Collected data:
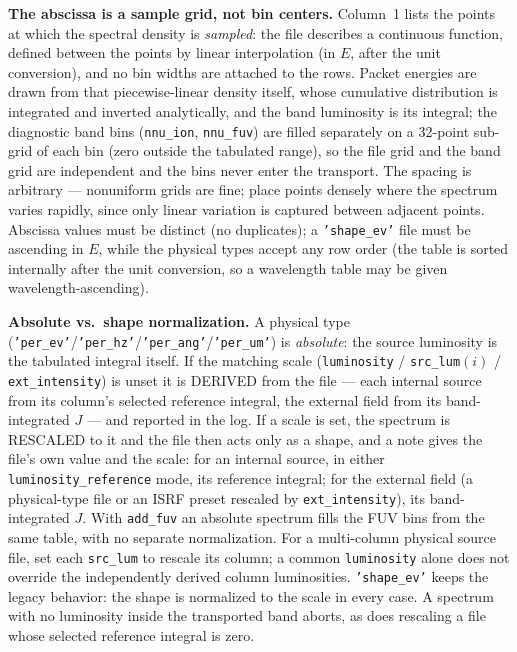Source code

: \documentclass[english,a4paper]{my_memo}
\newcommand{\code}[1]{\texttt{#1}}
\begin{document}
\medskip\noindent\textbf{The abscissa is a sample grid, not bin centers.}
Column~1 lists the points at which the spectral density is \emph{sampled}:
the file describes a continuous function, defined between the points by
linear interpolation (in $E$, after the unit conversion), and no bin widths
are attached to the rows.  Packet energies are drawn from that
piecewise-linear density itself, whose cumulative distribution is integrated
and inverted analytically, and the band luminosity is its integral; the
diagnostic band bins (\code{nnu\_ion}, \code{nnu\_fuv}) are filled
separately on a 32-point sub-grid of each bin (zero outside the tabulated
range), so the file grid and the band grid are independent and the bins
never enter the transport.  The spacing
is arbitrary --- nonuniform grids are fine; place points densely where the
spectrum varies rapidly, since only linear variation is captured between
adjacent points.  Abscissa values must be distinct (no duplicates); a
\code{'shape\_ev'} file must be ascending in $E$, while the physical types
accept any row order (the table is sorted internally after the unit
conversion, so a wavelength table may be given wavelength-ascending).

\medskip\noindent\textbf{Absolute vs.\ shape normalization.}  A physical
type (\code{'per\_ev'}/\code{'per\_hz'}/\code{'per\_ang'}/\code{'per\_um'}) is
\emph{absolute}: the source luminosity is the tabulated integral
itself.  If the matching scale (\code{luminosity} / \code{src\_lum}$(i)$
/ \code{ext\_intensity}) is unset it is DERIVED from the file --- each
internal source from its column's selected reference integral, the external field
from its band-integrated $J$ --- and reported in the log.  If a scale is
set, the spectrum is RESCALED to it and the file then acts only as a
shape, and a note gives the file's own value and the scale: for an
internal source, in either \code{luminosity\_reference} mode, its
reference integral; for the external field (a physical-type file or an
ISRF preset rescaled by \code{ext\_intensity}), its band-integrated $J$.  With \code{add\_fuv} an absolute spectrum fills the
FUV bins from the same table, with no separate normalization.
For a multi-column physical source file, set each \code{src\_lum} to
rescale its column; a common \code{luminosity} alone does not override
the independently derived column luminosities.
\code{'shape\_ev'} keeps the legacy behavior: the shape is normalized to the
scale in every case.  A spectrum with no luminosity inside the transported
band aborts, as does rescaling a file whose selected reference integral is zero.
\end{document}
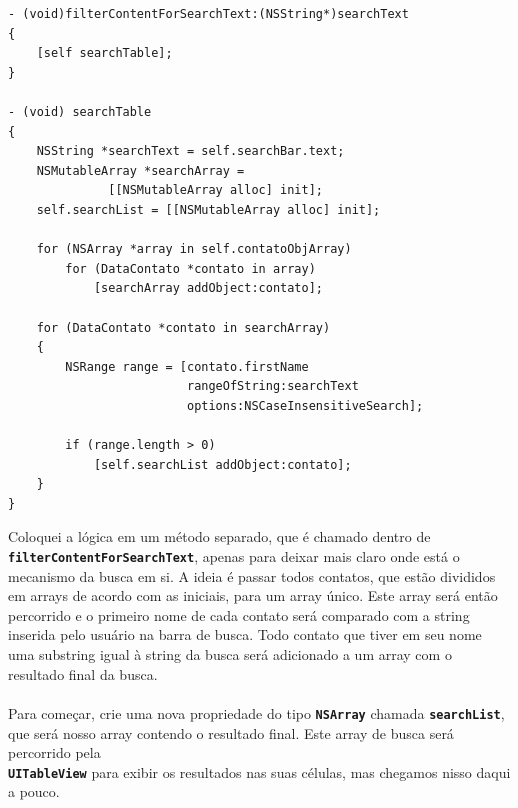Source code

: \documentclass[a4paper,12pt,brazil,doubleside]{book}
\begin{document}
\begin{listing}
\begin{verbatim}
- (void)filterContentForSearchText:(NSString*)searchText
{
    [self searchTable];
}

- (void) searchTable
{
    NSString *searchText = self.searchBar.text;
    NSMutableArray *searchArray =
              [[NSMutableArray alloc] init];
    self.searchList = [[NSMutableArray alloc] init];
    
    for (NSArray *array in self.contatoObjArray)
        for (DataContato *contato in array)
            [searchArray addObject:contato];
    
    for (DataContato *contato in searchArray)
    {
        NSRange range = [contato.firstName
                         rangeOfString:searchText
                         options:NSCaseInsensitiveSearch];
        
        if (range.length > 0)
            [self.searchList addObject:contato];
    }
}
\end{verbatim}
\end{listing}

Coloquei a lógica em um método separado, que é chamado dentro de\\
\texttt{\textbf{filterContentForSearchText}}, apenas para deixar mais claro onde está o mecanismo da busca em si. A ideia é passar todos contatos, que estão divididos em arrays de acordo com as iniciais, para um array único. Este array será então percorrido e o primeiro nome de cada contato será comparado com a string inserida pelo usuário na barra de busca. Todo contato que tiver em seu nome uma substring igual à string da busca será adicionado a um array com o resultado final da busca.
\paragraph{}Para começar, crie uma nova propriedade do tipo \texttt{\textbf{NSArray}} chamada \texttt{\textbf{searchList}}, que será nosso array contendo o resultado final. Este array de busca será percorrido pela\\
\texttt{\textbf{UITableView}} para exibir os resultados nas suas células, mas chegamos nisso daqui a pouco.
\end{document}
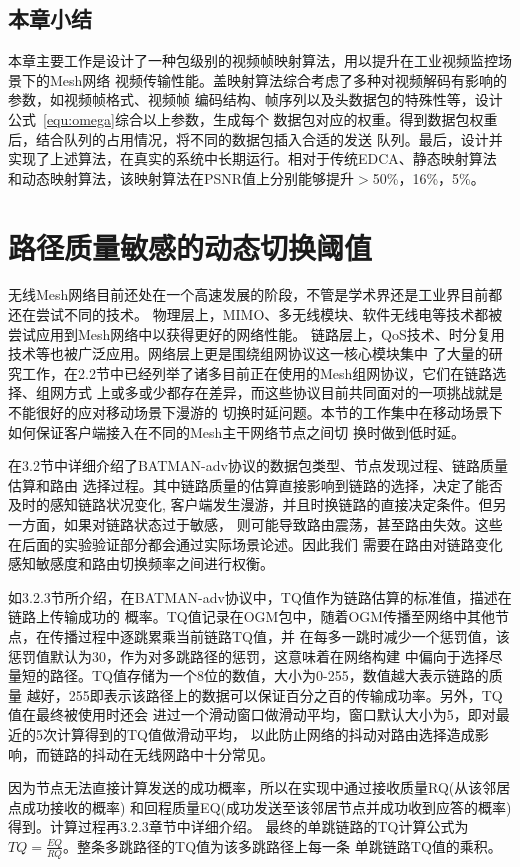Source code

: \subsection{本章小结}
本章主要工作是设计了一种包级别的视频帧映射算法，用以提升在工业视频监控场景下的Mesh网络
视频传输性能。盖映射算法综合考虑了多种对视频解码有影响的参数，如视频帧格式、视频帧
编码结构、帧序列以及头数据包的特殊性等，设计公式~\ref{equ:omega}综合以上参数，生成每个
数据包对应的权重。得到数据包权重后，结合队列的占用情况，将不同的数据包插入合适的发送
队列。最后，设计并实现了上述算法，在真实的系统中长期运行。相对于传统EDCA、静态映射算法
和动态映射算法，该映射算法在PSNR值上分别能够提升$>$50\%，16\%，5\%。


\section{路径质量敏感的动态切换阈值}
无线Mesh网络目前还处在一个高速发展的阶段，不管是学术界还是工业界目前都还在尝试不同的技术。
物理层上，MIMO、多无线模块、软件无线电等技术都被尝试应用到Mesh网络中以获得更好的网络性能。
链路层上，QoS技术、时分复用技术等也被广泛应用。网络层上更是围绕组网协议这一核心模块集中
了大量的研究工作，在2.2节中已经列举了诸多目前正在使用的Mesh组网协议，它们在链路选择、组网方式
上或多或少都存在差异，而这些协议目前共同面对的一项挑战就是不能很好的应对移动场景下漫游的
切换时延问题。本节的工作集中在移动场景下如何保证客户端接入在不同的Mesh主干网络节点之间切
换时做到低时延。

在3.2节中详细介绍了BATMAN-adv协议的数据包类型、节点发现过程、链路质量估算和路由
选择过程。其中链路质量的估算直接影响到链路的选择，决定了能否及时的感知链路状况变化,
客户端发生漫游，并且时换链路的直接决定条件。但另一方面，如果对链路状态过于敏感，
则可能导致路由震荡，甚至路由失效。这些在后面的实验验证部分都会通过实际场景论述。因此我们
需要在路由对链路变化感知敏感度和路由切换频率之间进行权衡。

如3.2.3节所介绍，在BATMAN-adv协议中，TQ值作为链路估算的标准值，描述在链路上传输成功的
概率。TQ值记录在OGM包中，随着OGM传播至网络中其他节点，在传播过程中逐跳累乘当前链路TQ值，并
在每多一跳时减少一个惩罚值，该惩罚值默认为30，作为对多跳路径的惩罚，这意味着在网络构建
中偏向于选择尽量短的路径。TQ值存储为一个8位的数值，大小为0-255，数值越大表示链路的质量
越好，255即表示该路径上的数据可以保证百分之百的传输成功率。另外，TQ值在最终被使用时还会
进过一个滑动窗口做滑动平均，窗口默认大小为5，即对最近的5次计算得到的TQ值做滑动平均，
以此防止网络的抖动对路由选择造成影响，而链路的抖动在无线网路中十分常见。

因为节点无法直接计算发送的成功概率，所以在实现中通过接收质量RQ(从该邻居点成功接收的概率)
和回程质量EQ(成功发送至该邻居节点并成功收到应答的概率)得到。计算过程再3.2.3章节中详细介绍。
最终的单跳链路的TQ计算公式为$TQ=\frac{EQ}{RQ}$。整条多跳路径的TQ值为该多跳路径上每一条
单跳链路TQ值的乘积。

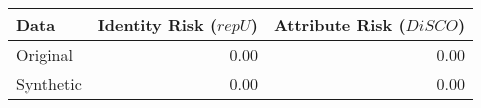\begin{tabular}{lrr}
  \toprule
Data & Identity Risk ($repU$) & Attribute Risk ($DiSCO$) \\ 
  \midrule
Original & 0.00 & 0.00 \\ 
  Synthetic & 0.00 & 0.00 \\ 
   \bottomrule
\end{tabular}
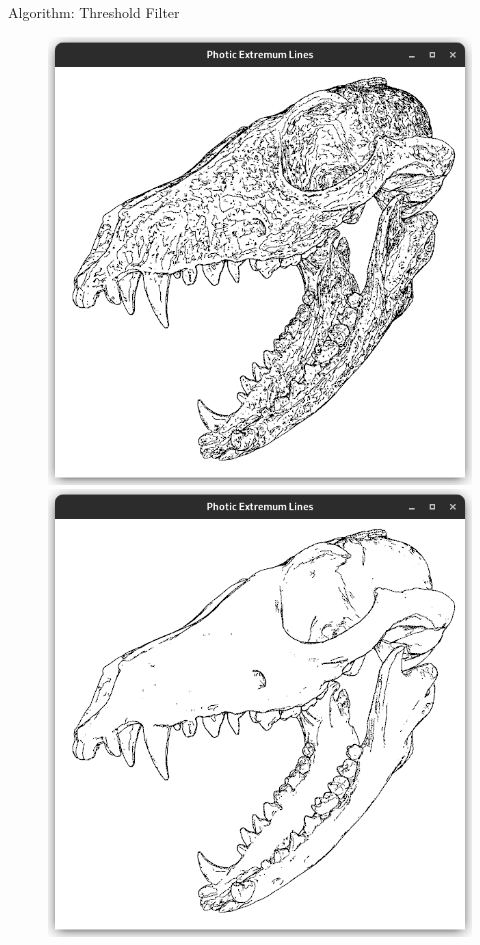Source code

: \documentclass[aspectratio=169]{beamer}
\begin{document}
  \begin{frame}{Algorithm: Threshold Filter}
    \begin{figure}
      \center
      \includegraphics[height=0.49\textheight,trim={15px 15 15 50},clip]{images/fox-skull-threshold-low.png}
      \hspace{5em}
      \includegraphics[height=0.49\textheight,trim={15px 15 15 50},clip]{images/fox-skull-threshold-mid.png}

\end{figure}
\end{frame}
\end{document}
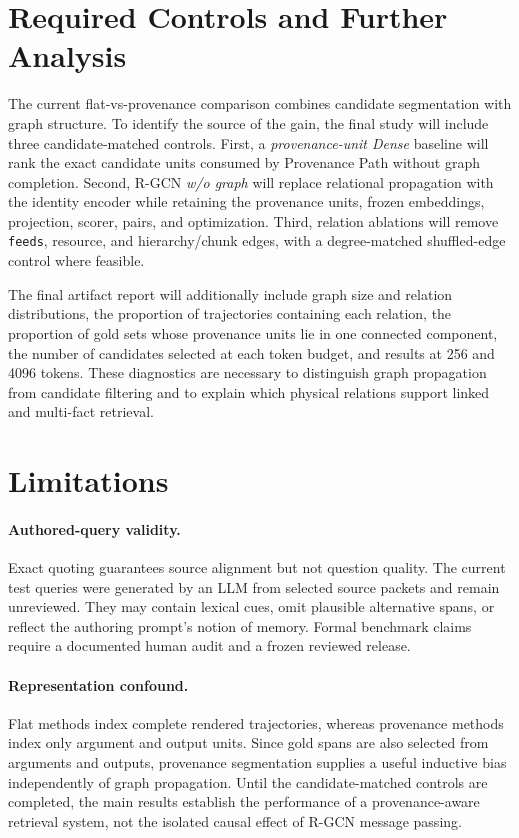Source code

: \documentclass[sigconf,anonymous,review]{acmart}
\begin{document}
\section{Required Controls and Further Analysis}
\label{sec:controls}

The current flat-vs-provenance comparison combines candidate segmentation with graph structure. To identify the source of the gain, the final study will include three candidate-matched controls. First, a \emph{provenance-unit Dense} baseline will rank the exact candidate units consumed by Provenance Path without graph completion. Second, R-GCN \emph{w/o graph} will replace relational propagation with the identity encoder while retaining the provenance units, frozen embeddings, projection, scorer, pairs, and optimization. Third, relation ablations will remove \texttt{feeds}, resource, and hierarchy/chunk edges, with a degree-matched shuffled-edge control where feasible.

The final artifact report will additionally include graph size and relation distributions, the proportion of trajectories containing each relation, the proportion of gold sets whose provenance units lie in one connected component, the number of candidates selected at each token budget, and results at 256 and 4096 tokens. These diagnostics are necessary to distinguish graph propagation from candidate filtering and to explain which physical relations support linked and multi-fact retrieval.

\section{Limitations}
\label{sec:limitations}

\paragraph{Authored-query validity.}
Exact quoting guarantees source alignment but not question quality. The current test queries were generated by an LLM from selected source packets and remain unreviewed. They may contain lexical cues, omit plausible alternative spans, or reflect the authoring prompt's notion of memory. Formal benchmark claims require a documented human audit and a frozen reviewed release.

\paragraph{Representation confound.}
Flat methods index complete rendered trajectories, whereas provenance methods index only argument and output units. Since gold spans are also selected from arguments and outputs, provenance segmentation supplies a useful inductive bias independently of graph propagation. Until the candidate-matched controls are completed, the main results establish the performance of a provenance-aware retrieval system, not the isolated causal effect of R-GCN message passing.
\end{document}
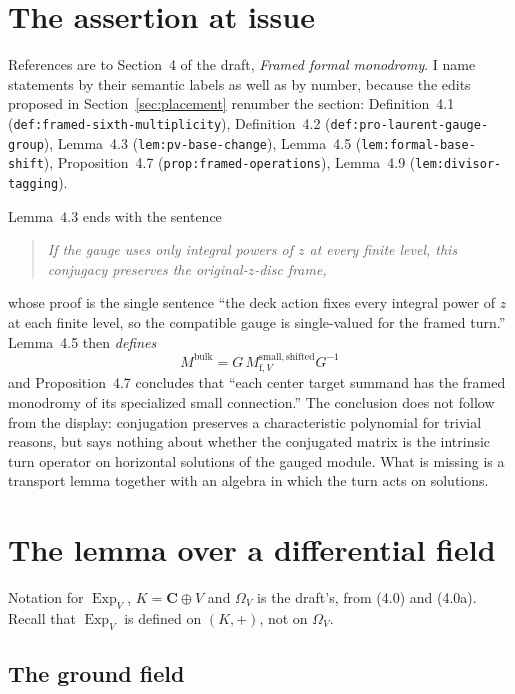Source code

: \documentclass[11pt]{article}
\theoremstyle{definition}
\theoremstyle{remark}
\newcommand{\C}{\mathbf C}
\begin{document}
\section{The assertion at issue}

\sloppypar
References are to Section~4 of the draft, \emph{Framed formal monodromy}. I name
statements by their semantic labels as well as by number, because the edits
proposed in Section~\ref{sec:placement} renumber the section: Definition~4.1
(\texttt{def:framed-sixth-multiplicity}), Definition~4.2
(\texttt{def:pro-laurent-gauge-group}), Lemma~4.3
(\texttt{lem:pv-base-change}), Lemma~4.5 (\texttt{lem:formal-base-shift}),
Proposition~4.7 (\texttt{prop:framed-operations}), Lemma~4.9
(\texttt{lem:divisor-tagging}).

Lemma~4.3 ends with the sentence
\begin{quote}
  \emph{If the gauge uses only integral powers of $z$ at every finite level,
  this conjugacy preserves the original-$z$-disc frame,}
\end{quote}
whose proof is the single sentence ``the deck action fixes every integral power
of $z$ at each finite level, so the compatible gauge is single-valued for the
framed turn.'' Lemma~4.5 then \emph{defines}
\[
  M^{\mathrm{bulk}}=G\,M^{\mathrm{small,shifted}}_{\mathrm f,V}G^{-1}
  \tag{4.1c}
\]
and Proposition~4.7 concludes that ``each center target summand has the framed
monodromy of its specialized small connection.'' The conclusion does not follow
from the display: conjugation preserves a characteristic polynomial for trivial
reasons, but says nothing about whether the conjugated matrix is the intrinsic
turn operator on horizontal solutions of the gauged module. What is missing is a
transport lemma together with an algebra in which the turn acts on solutions.

\section{The lemma over a differential field}
\label{sec:lemma}

Notation for $\operatorname{Exp}_V$, $K=\C\oplus V$ and $\Omega_V$ is the
draft's, from (4.0) and (4.0a). Recall that $\operatorname{Exp}_V$ is defined on
$(K,+)$, not on $\Omega_V$.

\subsection*{The ground field}
\end{document}
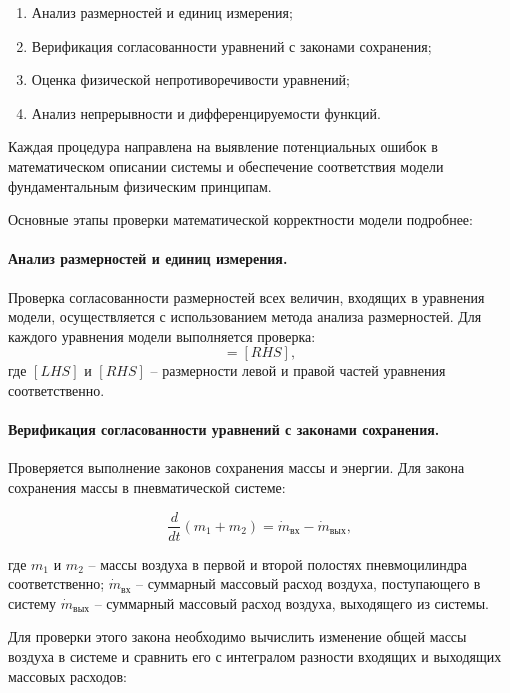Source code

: \begin{enumerate}
    \item Анализ размерностей и единиц измерения;
    \item Верификация согласованности уравнений с законами сохранения;
    \item Оценка физической непротиворечивости уравнений;
    \item Анализ непрерывности и дифференцируемости функций.
\end{enumerate}

Каждая процедура направлена на выявление потенциальных ошибок в математическом описании
системы и обеспечение соответствия модели фундаментальным физическим принципам.

Основные этапы проверки математической корректности модели подробнее:

\paragraph{Анализ размерностей и единиц измерения.}

Проверка согласованности размерностей всех величин, входящих в уравнения модели, осуществляется с использованием метода анализа размерностей. Для каждого уравнения модели выполняется проверка:
\begin{equation}
    [LHS] = [RHS],
\end{equation}
где $[LHS]$ и $[RHS]$ -- размерности левой и правой частей уравнения соответственно.

\paragraph{Верификация согласованности уравнений с законами сохранения.}

Проверяется выполнение законов сохранения массы и энергии. Для закона сохранения массы в пневматической системе:

\begin{equation}
    \frac{d}{dt}(m_1 + m_2) = \dot{m}_\text{вх} - \dot{m}_\text{вых},
\end{equation}

где $m_1$ и $m_2$ -- массы воздуха в первой и второй полостях пневмоцилиндра соответственно;
$\dot{m}_\text{вх}$ -- суммарный массовый расход воздуха, поступающего в систему
$\dot{m}_\text{вых}$ -- суммарный массовый расход воздуха, выходящего из системы.

Для проверки этого закона необходимо вычислить изменение общей массы воздуха в системе и сравнить
его с интегралом разности входящих и выходящих массовых расходов:

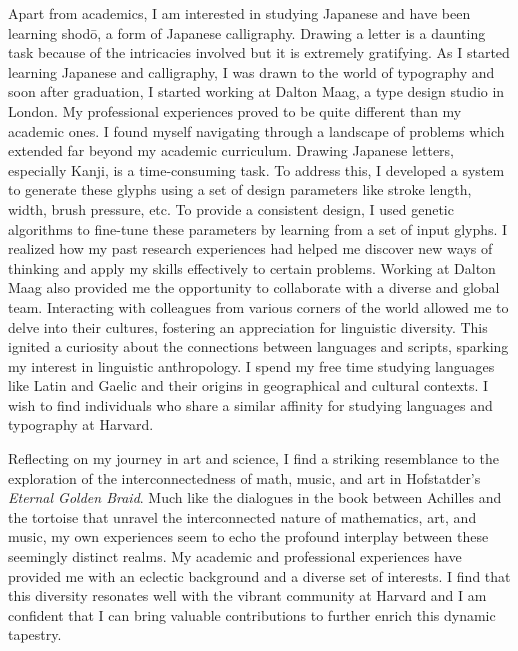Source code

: \documentclass[12pt]{article}
\begin{document}
Apart from academics, I am interested in studying Japanese and have been
learning shodō, a form of Japanese calligraphy. Drawing a letter is a daunting
task because of the intricacies involved but it is extremely gratifying. As I
started learning Japanese and calligraphy, I was drawn to the world of
typography and soon after graduation, I started working at Dalton Maag, a type
design studio in London. My professional experiences proved to be quite
different than my academic ones. I found myself navigating through a landscape
of problems which extended far beyond my academic curriculum. Drawing Japanese
letters, especially Kanji, is a time-consuming task. To address this, I
developed a system to generate these glyphs using a set of design parameters
like stroke length, width, brush pressure, etc. To provide a consistent design,
I used genetic algorithms to fine-tune these parameters by learning from a set
of input glyphs. I realized how my past research experiences had helped me
discover new ways of thinking and apply my skills effectively to certain
problems. Working at Dalton Maag also provided me the opportunity to collaborate
with a diverse and global team. Interacting with colleagues from various corners
of the world allowed me to delve into their cultures, fostering an appreciation
for linguistic diversity. This ignited a curiosity about the connections between
languages and scripts, sparking my interest in linguistic anthropology. I spend
my free time studying languages like Latin and Gaelic and their origins in
geographical and cultural contexts. I wish to find individuals who share a
similar affinity for studying languages and typography at Harvard.

Reflecting on my journey in art and science, I find a striking resemblance to
the exploration of the interconnectedness of math, music, and art in
Hofstatder’s \textit{Eternal Golden Braid}. Much like the dialogues in the book between
Achilles and the tortoise that unravel the interconnected nature of mathematics,
art, and music, my own experiences seem to echo the profound interplay between
these seemingly distinct realms. My academic and professional experiences have
provided me with an eclectic background and a diverse set of interests. I find
that this diversity resonates well with the vibrant community at Harvard and I am
confident that I can bring valuable contributions to further enrich this dynamic
tapestry.
\end{document}
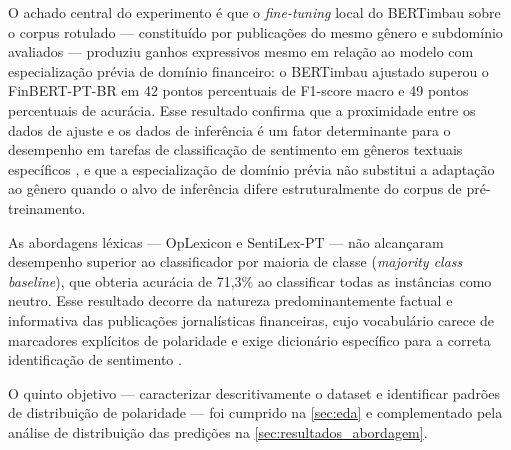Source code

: O achado central do experimento é que o \textit{fine-tuning} local do BERTimbau sobre o corpus rotulado --- constituído por publicações do mesmo gênero e subdomínio avaliados --- produziu ganhos expressivos mesmo em relação ao modelo com especialização prévia de domínio financeiro: o BERTimbau ajustado superou o FinBERT-PT-BR em 42 pontos percentuais de F1-score macro e 49 pontos percentuais de acurácia. Esse resultado confirma que a proximidade entre os dados de ajuste e os dados de inferência é um fator determinante para o desempenho em tarefas de classificação de sentimento em gêneros textuais específicos \cite{devlin2019}, e que a especialização de domínio prévia não substitui a adaptação ao gênero quando o alvo de inferência difere estruturalmente do corpus de pré-treinamento.

As abordagens léxicas --- OpLexicon e SentiLex-PT --- não alcançaram desempenho superior ao classificador por maioria de classe (\textit{majority class baseline}), que obteria acurácia de 71,3\% ao classificar todas as instâncias como neutro. Esse resultado decorre da natureza predominantemente factual e informativa das publicações jornalísticas financeiras, cujo vocabulário carece de marcadores explícitos de polaridade e exige dicionário específico para a correta identificação de sentimento \cite{loughran2011,liu2020survey}.

O quinto objetivo --- caracterizar descritivamente o dataset e identificar padrões de distribuição de polaridade --- foi cumprido na \autoref{sec:eda} e complementado pela análise de distribuição das predições na \autoref{sec:resultados_abordagem}.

Work task:
Every line of the data that includes the word "itself" should be copied.

Response:
piecewise-linear density itself, whose cumulative distribution is integrated
itself.  If the matching scale (\code{luminosity} / \code{src\_lum}$(i)$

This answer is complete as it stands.